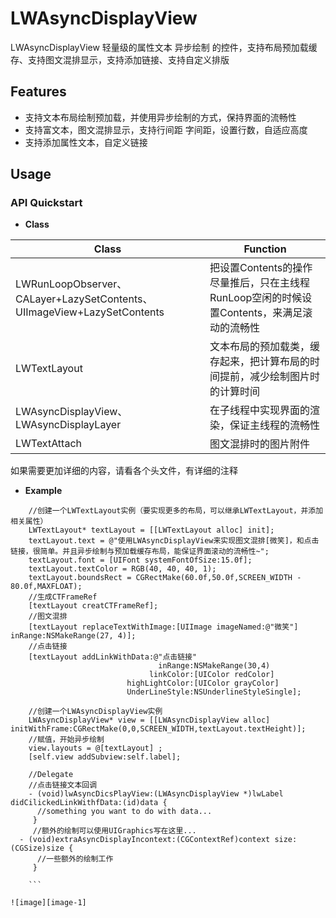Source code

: # LWAsyncDisplayView
LWAsyncDisplayView 轻量级的属性文本 异步绘制 的控件，支持布局预加载缓存、支持图文混排显示，支持添加链接、支持自定义排版<br>

## Features
* 支持文本布局绘制预加载，并使用异步绘制的方式，保持界面的流畅性
* 支持富文本，图文混排显示，支持行间距 字间距，设置行数，自适应高度
* 支持添加属性文本，自定义链接


## Usage
### API Quickstart

* **Class**

|Class | Function|
|--------|---------|
|LWRunLoopObserver、CALayer+LazySetContents、UIImageView+LazySetContents|把设置Contents的操作尽量推后，只在主线程RunLoop空闲的时候设置Contents，来满足滚动的流畅性|
|LWTextLayout|文本布局的预加载类，缓存起来，把计算布局的时间提前，减少绘制图片时的计算时间|
|LWAsyncDisplayView、LWAsyncDisplayLayer|在子线程中实现界面的渲染，保证主线程的流畅性|
|LWTextAttach|图文混排时的图片附件|

如果需要更加详细的内容，请看各个头文件，有详细的注释

* **Example**
```objc
    //创建一个LWTextLayout实例（要实现更多的布局，可以继承LWTextLayout，并添加相关属性）
    LWTextLayout* textLayout = [[LWTextLayout alloc] init];
    textLayout.text = @"使用LWAsyncDisplayView来实现图文混排[微笑]，和点击链接，很简单。并且异步绘制与预加载缓存布局，能保证界面滚动的流畅性~";
    textLayout.font = [UIFont systemFontOfSize:15.0f];
    textLayout.textColor = RGB(40, 40, 40, 1);
    textLayout.boundsRect = CGRectMake(60.0f,50.0f,SCREEN_WIDTH - 80.0f,MAXFLOAT);
    //生成CTFrameRef
    [textLayout creatCTFrameRef];
    //图文混排
    [textLayout replaceTextWithImage:[UIImage imageNamed:@"微笑"] inRange:NSMakeRange(27, 4)];
    //点击链接
    [textLayout addLinkWithData:@"点击链接"
                                 inRange:NSMakeRange(30,4)
                               linkColor:[UIColor redColor]
                          highLightColor:[UIColor grayColor]
                          UnderLineStyle:NSUnderlineStyleSingle];

    //创建一个LWAsyncDisplayView实例
    LWAsyncDisplayView* view = [[LWAsyncDisplayView alloc] initWithFrame:CGRectMake(0,0,SCREEN_WIDTH,textLayout.textHeight)];
    //赋值，开始异步绘制
    view.layouts = @[textLayout] ;
    [self.view addSubview:self.label];
    
    //Delegate
    //点击链接文本回调
    - (void)lwAsyncDicsPlayView:(LWAsyncDisplayView *)lwLabel didCilickedLinkWithfData:(id)data {
      //something you want to do with data...
     }
     //额外的绘制可以使用UIGraphics写在这里...
  - (void)extraAsyncDisplayIncontext:(CGContextRef)context size:(CGSize)size {
      //一些额外的绘制工作
     }

    ```

![image][image-1]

→ TASK DIRECTIONS
Which lines of the data contain the string "NSMakeRange"? Copy each one.

→ ANSWER SECTION
    [textLayout replaceTextWithImage:[UIImage imageNamed:@"微笑"] inRange:NSMakeRange(27, 4)];
                                 inRange:NSMakeRange(30,4)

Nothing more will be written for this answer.